Whilst for a deterministic, finite-energy signal, $x\left(t\right)$ the autocorrelation is:

$R_x\left(\tau\right) = \int_{-\infty}^\infty x\left(\tau+t\right)x\left(\tau\right)dt$

The Wiener-Khinchin theorem will hold for any square-integrable deterministic $x\left(t\right)$ that is:

$\int_{-\infty}^\infty |x\left(\omega\right)|^2 d\omega < \infty$

so that the Fouier integral exists and converges in the $L^2$ sense (i.e. signals with finite energy).

The two definitions are different because the integrals used in the definitions are different. The deterministic case implicitly assumes a Riemann integral - that the process is nice in some way - it is continuous, and if differentiable the derivatives are bounded etc. However for random processes, $dt$ is difficult to define - the process could jump from $-\infty$ to $\infty$ over any inteval I could possibly define, so the Riemann limit isn't appropriate.

Instead we use the Lebesgue integral, where we can define the expectation of a random process: all that's required is that the range is smooth (for example $\mathbb{R}$), and we can still take the expectation with respect to some measure, modulo some restrictions on the random process (so that the integral converges in a monotone or dominated sense).

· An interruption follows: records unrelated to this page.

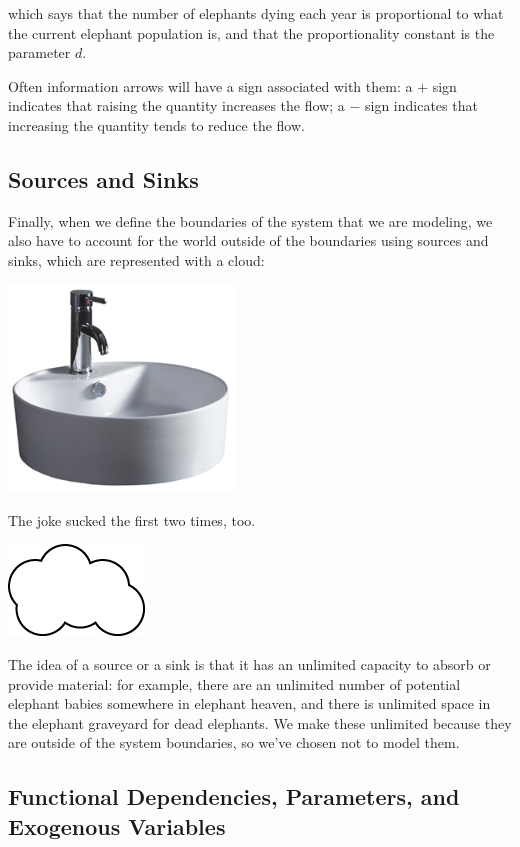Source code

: which says that the number of elephants dying each year is proportional to what the current elephant population is, and that the proportionality constant is the parameter $d$.

Often information arrows will have a sign associated with them: a $+$ sign indicates that raising the quantity increases the flow; a $-$ sign indicates that increasing the quantity tends to reduce the flow.  

\subsection{Sources and Sinks}
Finally, when we define the boundaries of the system that we are modeling, we also have to account for the world outside of the boundaries using sources and sinks, which are represented with a cloud:

\begin{marginfigure}
\includegraphics[width=6cm]{figs/bathroomsink}
\caption{The joke sucked the first two times, too.}
\end{marginfigure}

\beforefig
\centerline{\includegraphics[height=.5in]{figs/sink}}
\afterfig

The idea of a source or a sink is that it has an unlimited capacity to absorb or provide material:  for example, there are an unlimited number of potential elephant babies somewhere in elephant heaven, and there is unlimited space in the elephant graveyard for dead elephants.  We make these unlimited because they are outside of the system boundaries, so we've chosen not to model them.

\subsection{Functional Dependencies, Parameters, and Exogenous Variables}

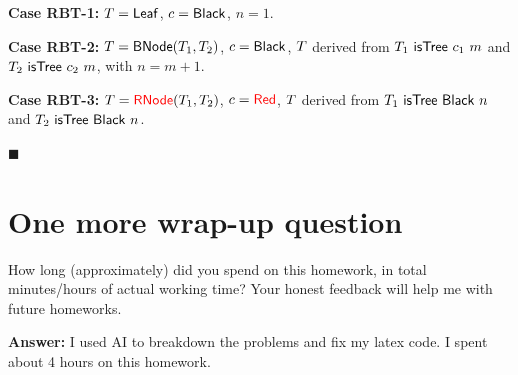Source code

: \documentclass{article}
\begin{document}
\vspace{0.3cm}
\noindent\textbf{Case RBT-1:} $\tree = \leaf$, $\colr = \bc$, $n = 1$.


\vspace{0.3cm}
\noindent\textbf{Case RBT-2:} $\tree = \bnode{\tree_1}{\tree_2}$, $\colr = \bc$,
$\tree$ derived from $\tree_1 \istree{\colr_1}{m}$ and
$\tree_2 \istree{\colr_2}{m}$, with $n = m+1$.


\vspace{0.3cm}
\noindent\textbf{Case RBT-3:} $\tree = \rnode{\tree_1}{\tree_2}$, $\colr = \rc$,
$\tree$ derived from $\tree_1 \istree{\bc}{n}$ and
$\tree_2 \istree{\bc}{n}$.


\hfill$\blacksquare$

\section{One more wrap-up question}

\begin{task}
  How long (approximately) did you spend on this homework, in total
  minutes/hours of
  actual working time?
  Your honest feedback will help me with future homeworks.
\end{task}
\textbf{Answer:}
I used AI to breakdown the problems and fix my latex code. I spent about 4 hours on this homework.
\end{document}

Integration of Random Process is a tricky business, and the definitions are written differently to keep people mindful of what they are working with.

One other note - the deterministic case isn't so interesting, as we can take the FT of a deterministic signal: the whole point of the WK theorem is for random processes - where the Fourier integral may not exist. I find it a particularly satisfying theorem, and the work to understand it definitely worthwhile.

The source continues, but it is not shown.